Grad-Shafranov equilibria via data-free physics informed neural networks
This provides a method for faster equilibrium calculations in plasma physics, useful for uncertainty quantification and optimization, but it is incremental as it applies an existing PINN framework to a specific domain.
The paper tackles solving the Grad-Shafranov equation for magnetohydrodynamic equilibria using Physics-Informed Neural Networks (PINNs), showing that PINNs can accurately solve it with various boundary conditions and exploring trade-offs like reconstruction error versus computational speed.

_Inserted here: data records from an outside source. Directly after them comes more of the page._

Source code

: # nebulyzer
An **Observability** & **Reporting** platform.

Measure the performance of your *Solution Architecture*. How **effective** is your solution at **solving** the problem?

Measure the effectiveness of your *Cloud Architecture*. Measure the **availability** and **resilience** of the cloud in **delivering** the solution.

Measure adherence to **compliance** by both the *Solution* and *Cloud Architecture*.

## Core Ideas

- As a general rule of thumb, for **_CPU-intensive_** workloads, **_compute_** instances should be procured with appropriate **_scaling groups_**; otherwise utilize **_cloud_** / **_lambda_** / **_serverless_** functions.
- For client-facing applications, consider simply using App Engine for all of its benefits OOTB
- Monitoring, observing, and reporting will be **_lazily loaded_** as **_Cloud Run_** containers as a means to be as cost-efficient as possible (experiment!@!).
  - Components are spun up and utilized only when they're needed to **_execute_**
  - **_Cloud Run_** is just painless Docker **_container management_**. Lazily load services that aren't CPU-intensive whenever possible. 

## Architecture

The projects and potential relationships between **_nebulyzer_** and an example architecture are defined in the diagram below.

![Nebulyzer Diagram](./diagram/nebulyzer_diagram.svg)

A large number of magnetohydrodynamic (MHD) equilibrium calculations are often required for uncertainty quantification, optimization, and real-time diagnostic information, making MHD equilibrium codes vital to the field of plasma physics. In this paper, we explore a method for solving the Grad-Shafranov equation by using Physics-Informed Neural Networks (PINNs). For PINNs, we optimize neural networks by directly minimizing the residual of the PDE as a loss function. We show that PINNs can accurately and effectively solve the Grad-Shafranov equation with several different boundary conditions. We also explore the parameter space by varying the size of the model, the learning rate, and boundary conditions to map various trade-offs such as between reconstruction error and computational speed. Additionally, we introduce a parameterized PINN framework, expanding the input space to include variables such as pressure, aspect ratio, elongation, and triangularity in order to handle a broader range of plasma scenarios within a single network. Parametrized PINNs could be used in future work to solve inverse problems such as shape optimization.